Warburg. 38 neue Übernachtungsmöglichkeiten in sieben Pensionen und Ferienwohnungen im Warburger Stadtgebiet zählte Norbert Hoffmann in den Jahren 2010 bis 2011: Weggefallen sind in dem Zeitraum 14, so dass ein Plus von 24 Betten unterm Strich zu Buche steht. Das macht den Cheftouristiker der alten Hansestadt stolz und zufrieden. Genau wie die Tourismus-Zahlen (siehe nebenstehender Text).
Doch zurücklehnen ist nicht: Deshalb werden zum Saisonstart am 1. April sechs neue Elektro-Fahrräder, sogenannte E-Bikes, für Gäste und Einheimische zur Verfügung stehen, um die Region und die Stadt aus einer ganz neuen Perspektive zu erkunden. Stationiert sein werden jeweils zwei Räder unter der Überschrift "Movelo" in den Unterkünften Alt-Warburg, der Pension Backsteinhaus und der Ferienwohnung Hoppe in Germete. Bei Bedarf, so verspricht Hoffmann, können für Gruppen mit Voranmeldung weitere Räder bereitgestellt werden.
"Am Info-Center auf dem Neustadt-Marktplatz entsteht eine Ladestation, wo die E-Bike-Touristen die Akkus tauschen oder aufladen können." Mit diesen Fahrrädern seien auch der Höhenunterschied zwischen Alt- und Neustadt sowie die Fahrt zum Desenberg ein Katzensprung. "Sie sind leicht zu fahren und zu bedienen." Hoffmann hofft, so auch einige Radtouristen mehr, die auf dem Diemelradweg unterwegs sind, zum Stopp in die Stadt zu holen.

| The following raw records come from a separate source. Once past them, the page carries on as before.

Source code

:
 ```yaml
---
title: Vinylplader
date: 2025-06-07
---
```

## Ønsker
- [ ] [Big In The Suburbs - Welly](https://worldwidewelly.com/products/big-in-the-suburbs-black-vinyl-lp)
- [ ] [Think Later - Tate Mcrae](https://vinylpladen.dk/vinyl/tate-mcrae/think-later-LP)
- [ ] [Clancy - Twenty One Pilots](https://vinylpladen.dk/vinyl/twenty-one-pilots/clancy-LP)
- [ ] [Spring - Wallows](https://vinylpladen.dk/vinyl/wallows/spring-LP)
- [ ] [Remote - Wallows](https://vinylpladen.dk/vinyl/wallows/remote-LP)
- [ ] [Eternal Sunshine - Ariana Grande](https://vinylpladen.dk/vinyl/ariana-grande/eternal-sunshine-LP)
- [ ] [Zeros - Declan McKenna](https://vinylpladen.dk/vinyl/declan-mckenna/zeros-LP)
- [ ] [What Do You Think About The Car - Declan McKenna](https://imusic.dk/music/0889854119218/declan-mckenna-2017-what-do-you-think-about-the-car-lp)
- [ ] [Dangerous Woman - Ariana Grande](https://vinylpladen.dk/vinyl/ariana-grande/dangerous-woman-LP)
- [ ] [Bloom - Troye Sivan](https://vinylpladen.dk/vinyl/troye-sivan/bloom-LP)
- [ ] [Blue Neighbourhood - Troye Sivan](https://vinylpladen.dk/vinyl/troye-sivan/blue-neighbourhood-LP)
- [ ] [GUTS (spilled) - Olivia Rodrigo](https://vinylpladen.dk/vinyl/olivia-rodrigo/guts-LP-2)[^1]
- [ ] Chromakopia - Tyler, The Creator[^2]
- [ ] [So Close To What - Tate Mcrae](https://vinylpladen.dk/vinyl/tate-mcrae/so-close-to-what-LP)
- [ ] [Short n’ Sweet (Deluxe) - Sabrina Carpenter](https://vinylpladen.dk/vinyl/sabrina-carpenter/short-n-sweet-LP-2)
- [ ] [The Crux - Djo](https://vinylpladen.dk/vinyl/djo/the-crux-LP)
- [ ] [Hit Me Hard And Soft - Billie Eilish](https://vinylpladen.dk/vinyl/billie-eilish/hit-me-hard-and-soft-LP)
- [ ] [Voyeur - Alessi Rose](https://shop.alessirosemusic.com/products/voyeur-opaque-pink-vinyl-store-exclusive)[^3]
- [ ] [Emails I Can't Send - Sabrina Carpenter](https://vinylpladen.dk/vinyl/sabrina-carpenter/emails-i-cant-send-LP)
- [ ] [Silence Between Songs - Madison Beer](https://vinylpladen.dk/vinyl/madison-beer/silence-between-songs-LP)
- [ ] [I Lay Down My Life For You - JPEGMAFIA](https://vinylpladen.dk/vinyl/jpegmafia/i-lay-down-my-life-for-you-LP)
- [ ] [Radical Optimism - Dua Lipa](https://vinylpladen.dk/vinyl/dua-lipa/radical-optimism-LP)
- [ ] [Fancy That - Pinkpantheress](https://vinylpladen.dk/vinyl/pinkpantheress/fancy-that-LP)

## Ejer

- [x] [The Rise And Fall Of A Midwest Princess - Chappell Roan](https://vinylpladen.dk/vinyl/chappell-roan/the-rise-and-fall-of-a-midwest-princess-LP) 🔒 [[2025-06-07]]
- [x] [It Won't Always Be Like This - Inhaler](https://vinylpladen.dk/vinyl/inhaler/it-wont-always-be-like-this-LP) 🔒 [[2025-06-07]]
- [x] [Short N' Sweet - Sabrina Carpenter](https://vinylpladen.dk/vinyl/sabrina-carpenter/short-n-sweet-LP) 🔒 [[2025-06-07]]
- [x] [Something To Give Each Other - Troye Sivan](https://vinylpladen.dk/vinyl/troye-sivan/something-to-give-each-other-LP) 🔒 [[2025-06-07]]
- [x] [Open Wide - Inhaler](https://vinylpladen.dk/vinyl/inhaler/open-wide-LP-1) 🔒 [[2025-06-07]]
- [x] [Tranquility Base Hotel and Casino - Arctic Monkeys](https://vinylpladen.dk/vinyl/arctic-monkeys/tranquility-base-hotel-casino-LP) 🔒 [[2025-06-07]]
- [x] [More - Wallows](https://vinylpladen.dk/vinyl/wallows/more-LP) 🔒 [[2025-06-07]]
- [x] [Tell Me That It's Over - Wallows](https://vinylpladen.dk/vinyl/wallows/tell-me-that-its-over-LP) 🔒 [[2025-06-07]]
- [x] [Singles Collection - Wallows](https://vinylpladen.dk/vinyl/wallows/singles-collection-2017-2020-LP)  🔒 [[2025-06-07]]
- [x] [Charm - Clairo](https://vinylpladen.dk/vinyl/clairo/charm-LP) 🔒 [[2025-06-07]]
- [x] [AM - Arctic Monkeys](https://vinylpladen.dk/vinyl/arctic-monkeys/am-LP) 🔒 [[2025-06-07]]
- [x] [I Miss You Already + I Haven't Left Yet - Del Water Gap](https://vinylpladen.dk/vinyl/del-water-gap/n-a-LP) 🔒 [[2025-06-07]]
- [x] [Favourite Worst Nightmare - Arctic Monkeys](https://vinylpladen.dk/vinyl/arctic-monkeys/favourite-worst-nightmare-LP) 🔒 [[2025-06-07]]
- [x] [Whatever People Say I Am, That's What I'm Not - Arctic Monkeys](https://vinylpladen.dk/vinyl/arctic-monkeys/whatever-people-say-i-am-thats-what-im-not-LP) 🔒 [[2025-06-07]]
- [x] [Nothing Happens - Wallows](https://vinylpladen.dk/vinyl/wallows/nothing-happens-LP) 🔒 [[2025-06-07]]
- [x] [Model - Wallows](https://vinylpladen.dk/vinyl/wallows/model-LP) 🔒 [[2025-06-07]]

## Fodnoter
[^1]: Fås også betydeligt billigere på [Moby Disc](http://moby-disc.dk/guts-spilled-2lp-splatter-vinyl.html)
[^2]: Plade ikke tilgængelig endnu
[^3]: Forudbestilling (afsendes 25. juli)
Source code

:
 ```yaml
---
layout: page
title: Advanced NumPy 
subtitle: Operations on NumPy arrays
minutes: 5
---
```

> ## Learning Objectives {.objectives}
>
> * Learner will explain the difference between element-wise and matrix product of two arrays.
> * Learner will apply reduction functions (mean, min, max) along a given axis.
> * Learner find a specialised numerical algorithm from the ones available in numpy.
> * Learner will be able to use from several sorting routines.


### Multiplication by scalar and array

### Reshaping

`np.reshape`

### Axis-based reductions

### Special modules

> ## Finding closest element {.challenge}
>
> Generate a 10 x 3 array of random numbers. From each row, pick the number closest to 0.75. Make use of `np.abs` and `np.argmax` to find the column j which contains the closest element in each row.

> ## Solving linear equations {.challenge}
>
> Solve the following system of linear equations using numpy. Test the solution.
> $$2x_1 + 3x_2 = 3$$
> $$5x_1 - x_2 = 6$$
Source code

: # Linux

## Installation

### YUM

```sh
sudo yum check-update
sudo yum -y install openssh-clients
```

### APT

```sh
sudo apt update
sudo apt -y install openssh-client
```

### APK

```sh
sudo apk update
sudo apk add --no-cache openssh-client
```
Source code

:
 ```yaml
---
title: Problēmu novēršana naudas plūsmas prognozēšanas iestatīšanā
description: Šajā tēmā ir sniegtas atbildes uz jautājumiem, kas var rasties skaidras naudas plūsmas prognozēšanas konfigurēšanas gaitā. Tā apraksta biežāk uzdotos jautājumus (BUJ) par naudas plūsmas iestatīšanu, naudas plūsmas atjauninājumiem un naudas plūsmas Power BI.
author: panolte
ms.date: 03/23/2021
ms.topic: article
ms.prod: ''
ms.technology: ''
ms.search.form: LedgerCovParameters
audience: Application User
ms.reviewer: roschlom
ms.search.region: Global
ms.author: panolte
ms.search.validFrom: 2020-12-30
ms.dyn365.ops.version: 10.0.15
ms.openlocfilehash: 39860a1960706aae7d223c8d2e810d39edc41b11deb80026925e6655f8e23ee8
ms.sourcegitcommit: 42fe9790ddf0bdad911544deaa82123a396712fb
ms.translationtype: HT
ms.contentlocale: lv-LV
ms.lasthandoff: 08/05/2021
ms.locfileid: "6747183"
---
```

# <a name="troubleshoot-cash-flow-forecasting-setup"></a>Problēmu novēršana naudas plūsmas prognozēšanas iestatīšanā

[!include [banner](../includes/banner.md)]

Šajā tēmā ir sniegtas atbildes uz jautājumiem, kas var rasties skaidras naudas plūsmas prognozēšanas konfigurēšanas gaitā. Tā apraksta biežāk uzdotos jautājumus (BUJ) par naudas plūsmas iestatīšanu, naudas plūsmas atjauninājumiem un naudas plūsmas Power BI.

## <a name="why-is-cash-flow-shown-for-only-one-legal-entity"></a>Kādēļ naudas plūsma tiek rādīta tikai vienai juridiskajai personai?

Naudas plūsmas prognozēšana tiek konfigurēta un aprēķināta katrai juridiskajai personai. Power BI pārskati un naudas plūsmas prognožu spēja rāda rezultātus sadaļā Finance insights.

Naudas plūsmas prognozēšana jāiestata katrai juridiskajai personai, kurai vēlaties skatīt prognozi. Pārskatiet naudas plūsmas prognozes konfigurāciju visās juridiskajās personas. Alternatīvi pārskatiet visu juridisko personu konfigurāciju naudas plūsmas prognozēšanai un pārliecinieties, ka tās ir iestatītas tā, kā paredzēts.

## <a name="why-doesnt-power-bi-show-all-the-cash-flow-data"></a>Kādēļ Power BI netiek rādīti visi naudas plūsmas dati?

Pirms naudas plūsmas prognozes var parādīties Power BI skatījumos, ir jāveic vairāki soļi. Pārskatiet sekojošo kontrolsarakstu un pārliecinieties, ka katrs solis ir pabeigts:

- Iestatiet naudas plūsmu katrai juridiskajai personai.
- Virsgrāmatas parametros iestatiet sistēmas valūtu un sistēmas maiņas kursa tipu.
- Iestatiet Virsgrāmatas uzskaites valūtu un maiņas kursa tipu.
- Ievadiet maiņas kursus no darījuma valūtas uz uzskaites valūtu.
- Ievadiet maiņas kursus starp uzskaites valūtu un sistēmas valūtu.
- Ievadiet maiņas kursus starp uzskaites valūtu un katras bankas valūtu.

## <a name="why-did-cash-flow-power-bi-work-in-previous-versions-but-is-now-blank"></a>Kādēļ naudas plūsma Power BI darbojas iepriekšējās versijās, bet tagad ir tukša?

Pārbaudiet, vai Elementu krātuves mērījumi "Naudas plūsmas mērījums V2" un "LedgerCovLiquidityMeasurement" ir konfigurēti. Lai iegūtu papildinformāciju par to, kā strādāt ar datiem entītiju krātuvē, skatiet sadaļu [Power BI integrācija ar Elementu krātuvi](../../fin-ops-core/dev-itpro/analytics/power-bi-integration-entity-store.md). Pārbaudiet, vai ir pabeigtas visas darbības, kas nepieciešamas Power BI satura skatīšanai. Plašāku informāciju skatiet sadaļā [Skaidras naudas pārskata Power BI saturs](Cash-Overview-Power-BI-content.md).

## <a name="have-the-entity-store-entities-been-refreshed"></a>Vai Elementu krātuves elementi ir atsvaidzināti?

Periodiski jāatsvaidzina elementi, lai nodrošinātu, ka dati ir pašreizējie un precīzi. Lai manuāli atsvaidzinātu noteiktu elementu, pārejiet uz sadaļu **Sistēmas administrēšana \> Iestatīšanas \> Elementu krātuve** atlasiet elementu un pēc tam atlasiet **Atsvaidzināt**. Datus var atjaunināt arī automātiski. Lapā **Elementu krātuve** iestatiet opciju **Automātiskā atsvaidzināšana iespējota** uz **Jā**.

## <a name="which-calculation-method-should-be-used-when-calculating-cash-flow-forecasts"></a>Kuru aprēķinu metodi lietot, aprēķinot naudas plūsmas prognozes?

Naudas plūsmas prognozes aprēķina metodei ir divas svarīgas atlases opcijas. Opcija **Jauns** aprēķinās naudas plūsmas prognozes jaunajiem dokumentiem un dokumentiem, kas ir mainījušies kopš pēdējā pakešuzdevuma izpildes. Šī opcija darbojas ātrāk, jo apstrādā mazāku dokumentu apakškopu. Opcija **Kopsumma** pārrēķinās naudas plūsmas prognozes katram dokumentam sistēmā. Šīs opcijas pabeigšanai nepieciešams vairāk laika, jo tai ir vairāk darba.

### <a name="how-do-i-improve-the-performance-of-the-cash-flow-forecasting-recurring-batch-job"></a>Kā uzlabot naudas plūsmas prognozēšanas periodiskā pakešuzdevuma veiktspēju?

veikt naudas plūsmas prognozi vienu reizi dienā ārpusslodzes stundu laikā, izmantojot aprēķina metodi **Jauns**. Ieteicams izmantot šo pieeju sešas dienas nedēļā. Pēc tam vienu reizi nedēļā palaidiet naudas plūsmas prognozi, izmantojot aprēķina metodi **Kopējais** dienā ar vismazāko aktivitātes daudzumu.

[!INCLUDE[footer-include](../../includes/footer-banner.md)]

Ein großes touristisches Pfund ist für Warburg auch der Bereich Wohnmobile: "Wohnmobilisten lassen laut Deutschem Tourismusverband pro Person und Tag 40 Euro in der Stadt", rechnet der Experte vor. 2010 wurden auf den fünf Stellplätzen auf dem Schützenplatz 101 Übernachtungen gezählt, die die Fünf-Euro-Pauschale für die Anschlusssäule zahlten. Im Jahr darauf hat sich die Anzahl mit 303 Übernachtungen genau verdreifacht. Dazu kommt laut Hoffmann noch eine Dunkelzimmer von mindestens 100 Prozent, die nur die kostenlose Übernachtungsmöglichkeit im Wohnmobilhafen nutzten. Und zwar ganzjährig, wie er betont.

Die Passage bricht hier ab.